12/Aug/2026
Segundo a JBS, a demanda doméstica por proteínas permanece forte no Brasil, sem sinais de redução do consumo até o momento. O mercado é firme para as diferentes categorias. A demanda apresenta comportamento positivo para as principais proteínas, com exceção da carne suína. Nesse segmento, os preços estão mais baixos em razão de uma oferta superior à demanda, em contraste com o desempenho observado nos mercados de frango e bovinos. No mercado de frango, a demanda permanece elevada tanto para produtos in natura quanto processados. A avaliação é de que o consumo segue em níveis normais, sem sinais de retração do mercado.

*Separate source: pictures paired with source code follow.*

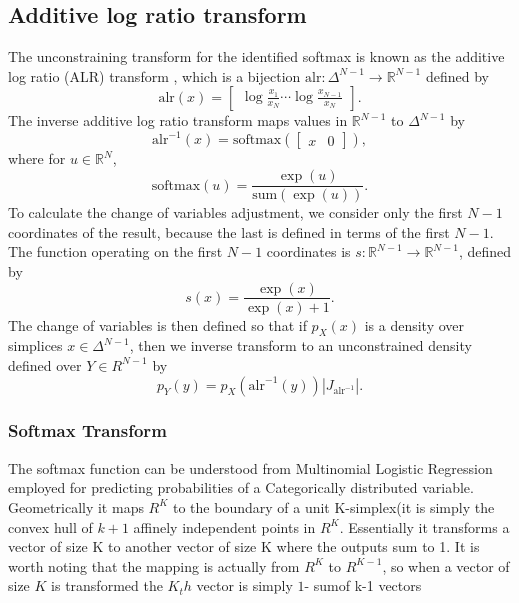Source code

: \documentclass[11pt]{article}
\newcommand{\abs}[1]{\left| #1 \right|}
\newcommand{\absdet}[1]{\abs{#1}}
\begin{document}
\subsection{Additive log ratio transform}

The unconstraining transform for the identified softmax is known as
the additive log ratio (ALR) transform \cite{aitchison???}, which is a
bijection $\textrm{alr}:\Delta^{N-1} \rightarrow \mathbb{R}^{N-1}$ defined by
\[
  \textrm{alr}(x)
  = \begin{bmatrix}\displaystyle
    \log \frac{x_1}{x_N} \cdots \log \frac{x_{N-1}}{x_N}
  \end{bmatrix}.
\]
The inverse additive log ratio transform maps values in $\mathbb{R}^{N-1}$ to
$\Delta^{N-1}$ by
\[
  \textrm{alr}^{-1}(x) = \textrm{softmax}(\begin{bmatrix}x &  0\end{bmatrix}),
\]
where for $u \in \mathbb{R}^N$,
\[
  \textrm{softmax}(u) = \frac{\exp(u)}{\textrm{sum}(\exp(u))}.
\]
To calculate the change of variables adjustment, we consider only the
first $N-1$ coordinates of the result, because the last is defined in
terms of the first $N-1$.  The function operating on the first $N-1$
coordinates is $s:\mathbb{R}^{N-1} \rightarrow \mathbb{R}^{N-1}$, defined by
\[
  s(x) = \frac{\exp(x)}{\exp(x) + 1}.
\]
The change of variables is then defined so that if $p_X(x)$ is a
density over simplices $x \in \Delta^{N-1}$, then we inverse transform
to an unconstrained density defined over $Y \in R^{N-1}$ by
\[
  p_Y(y) = p_X(\textrm{alr}^{-1}(y)) \absdet{J_{\textrm{alr}^{-1}}}.
\]



  



\subsubsection{Softmax Transform}

The softmax function can be understood from Multinomial Logistic
Regression employed for predicting probabilities of a Categorically
distributed variable. Geometrically it maps $R^K$ to the boundary of a
unit K-simplex(it is simply the convex hull of $k+1$ affinely
independent points in $R^K$. Essentially it transforms a vector of
size K to another vector of size K where the outputs sum to 1. It is
worth noting that the mapping is actually from $R^K$ to $R^{K-1}$, so
when a vector of size $K$ is transformed the $K_th$ vector is simply
$1$- sumof k-1 vectors
\end{document}
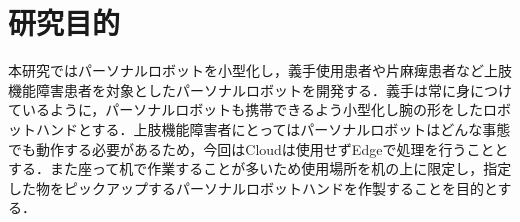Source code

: \section{研究目的}

本研究ではパーソナルロボットを小型化し，義手使用患者や片麻痺患者など上肢機能障害患者を対象としたパーソナルロボットを開発する．義手は常に身につけているように，パーソナルロボットも携帯できるよう小型化し腕の形をしたロボットハンドとする．上肢機能障害者にとってはパーソナルロボットはどんな事態でも動作する必要があるため，今回はCloudは使用せずEdgeで処理を行うこととする．また座って机で作業することが多いため使用場所を机の上に限定し，指定した物をピックアップするパーソナルロボットハンドを作製することを目的とする．
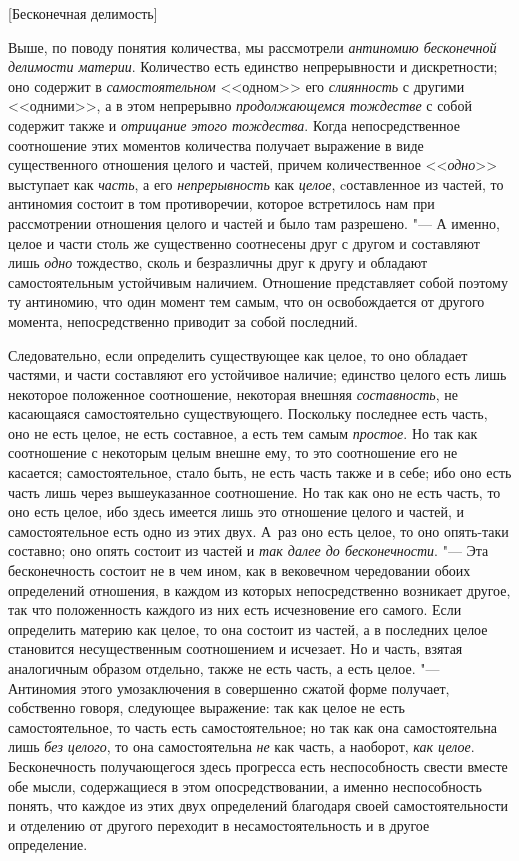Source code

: %
  {[Бесконечная делимость]}

Выше, по поводу понятия количества, мы рассмотрели
{\em антиномию бесконечной делимости материи}.
Количество есть единство непрерывности и дискретности; оно содержит в
{\em самостоятельном} <<одном>> его
{\em слиянность} с другими <<одними>>, а в этом
непрерывно {\em продолжающемся тождестве} с собой
содержит также и {\em отрицание этого тождества}. Когда
непосредственное соотношение этих моментов количества получает выражение в
виде существенного отношения целого и частей, причем количественное
<<{\em одно}>> выступает как {\em часть}, а его
{\em непрерывность} как {\em целое}, cоставленное из частей, то антиномия
состоит в том противоречии, которое встретилось нам при рассмотрении
отношения целого и частей и было там разрешено. "--- А именно, целое и части
столь же существенно соотнесены друг с другом и составляют лишь
{\em одно} тождество, сколь и безразличны друг к другу
и обладают самостоятельным устойчивым наличием. Отношение представляет
собой поэтому ту антиномию, что один момент тем самым, что он освобождается
от другого момента, непосредственно приводит за собой последний.

Следовательно, если определить существующее как целое, то оно обладает
частями, и части составляют его устойчивое наличие; единство целого есть
лишь некоторое положенное соотношение, некоторая внешняя
{\em составность}, не касающаяся самостоятельно
существующего. Поскольку последнее есть часть, оно не есть целое, не есть
составное, а есть тем самым {\em простое}. Но так как
соотношение с некоторым целым внешне ему, то это соотношение его не
касается; самостоятельное, стало быть, не есть часть также и в себе; ибо
оно есть часть лишь через вышеуказанное соотношение. Но так как оно не есть
часть, то оно есть целое, ибо здесь имеется лишь это отношение целого и
частей, и самостоятельное есть одно из этих двух. А~раз оно есть целое,
то оно опять-таки составно; оно опять состоит из частей и
{\em так далее до бесконечности}. "--- Эта бесконечность
состоит не в чем ином, как в вековечном чередовании обоих определений
отношения, в каждом из которых непосредственно возникает другое, так что
положенность каждого из них есть исчезновение его самого. Если определить
материю как целое, то она состоит из частей, а в последних целое становится
несущественным соотношением и исчезает. Но и часть, взятая аналогичным
образом отдельно, также не есть часть, а есть целое. "--- Антиномия этого
умозаключения в совершенно сжатой форме получает, собственно говоря,
следующее выражение: так как целое не есть самостоятельное, то часть есть
самостоятельное; но так как она самостоятельна лишь
{\em без целого}, то она самостоятельна
{\em не} как часть, а наоборот,
{\em как целое}. Бесконечность получающегося здесь
прогресса есть неспособность свести вместе обе мысли, содержащиеся в этом
опосредствовании, а именно неспособность понять, что каждое из этих двух
определений благодаря своей самостоятельности и отделению от другого
переходит в несамостоятельность и в другое определение.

A combinação entre consumo doméstico firme e exportações elevadas também contribui para o equilíbrio da indústria brasileira. Não há, até o momento, indicação de mudança estrutural no comportamento do consumidor brasileiro em relação ao consumo de proteínas. A proteína continua ocupando posição prioritária na alimentação da população, enquanto a maior disponibilidade e acessibilidade de medicamentos análogos de GLP-1 pode reforçar a importância desse componente na dieta. A expansão do mercado desses medicamentos, com a entrada de novas marcas e perspectiva de maior disponibilidade, pode contribuir para manter elevada a necessidade de consumo de proteína.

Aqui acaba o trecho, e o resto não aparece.